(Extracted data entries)

========

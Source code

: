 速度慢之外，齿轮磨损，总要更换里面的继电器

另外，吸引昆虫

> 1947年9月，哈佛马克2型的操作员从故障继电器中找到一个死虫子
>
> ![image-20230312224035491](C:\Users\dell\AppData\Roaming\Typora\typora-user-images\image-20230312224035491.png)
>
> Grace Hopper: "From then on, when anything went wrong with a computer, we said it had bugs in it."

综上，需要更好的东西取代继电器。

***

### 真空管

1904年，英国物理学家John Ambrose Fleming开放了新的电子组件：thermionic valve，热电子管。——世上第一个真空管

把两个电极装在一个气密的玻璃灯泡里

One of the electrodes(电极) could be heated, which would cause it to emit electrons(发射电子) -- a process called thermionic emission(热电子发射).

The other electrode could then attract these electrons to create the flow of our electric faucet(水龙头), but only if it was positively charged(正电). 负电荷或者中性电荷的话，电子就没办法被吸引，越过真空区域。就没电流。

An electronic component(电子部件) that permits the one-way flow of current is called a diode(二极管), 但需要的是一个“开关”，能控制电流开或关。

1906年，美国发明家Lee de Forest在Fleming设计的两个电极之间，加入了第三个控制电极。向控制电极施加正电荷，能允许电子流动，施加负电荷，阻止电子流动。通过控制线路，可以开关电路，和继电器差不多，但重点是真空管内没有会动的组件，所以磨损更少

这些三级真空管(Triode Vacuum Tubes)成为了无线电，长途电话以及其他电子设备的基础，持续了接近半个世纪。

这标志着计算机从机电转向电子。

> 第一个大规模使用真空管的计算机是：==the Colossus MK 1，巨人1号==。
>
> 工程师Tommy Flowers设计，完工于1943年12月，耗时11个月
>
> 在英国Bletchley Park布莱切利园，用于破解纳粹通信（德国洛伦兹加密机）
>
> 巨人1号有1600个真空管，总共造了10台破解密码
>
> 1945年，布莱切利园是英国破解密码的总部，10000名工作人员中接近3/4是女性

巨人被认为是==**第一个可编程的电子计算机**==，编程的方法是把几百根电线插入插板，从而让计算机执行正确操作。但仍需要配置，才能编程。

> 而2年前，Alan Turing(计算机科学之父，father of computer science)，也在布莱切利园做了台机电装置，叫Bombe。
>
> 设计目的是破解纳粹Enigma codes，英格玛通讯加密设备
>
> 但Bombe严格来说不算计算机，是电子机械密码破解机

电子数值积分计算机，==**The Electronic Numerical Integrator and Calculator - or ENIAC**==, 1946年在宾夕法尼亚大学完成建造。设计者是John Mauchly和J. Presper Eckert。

========

Problem details –
Check every line of the data, and copy the ones that contain "electrons".

The answer –
One of the electrodes(电极) could be heated, which would cause it to emit electrons(发射电子) -- a process called thermionic emission(热电子发射).
The other electrode could then attract these electrons to create the flow of our electric faucet(水龙头), but only if it was positively charged(正电). 负电荷或者中性电荷的话，电子就没办法被吸引，越过真空区域。就没电流。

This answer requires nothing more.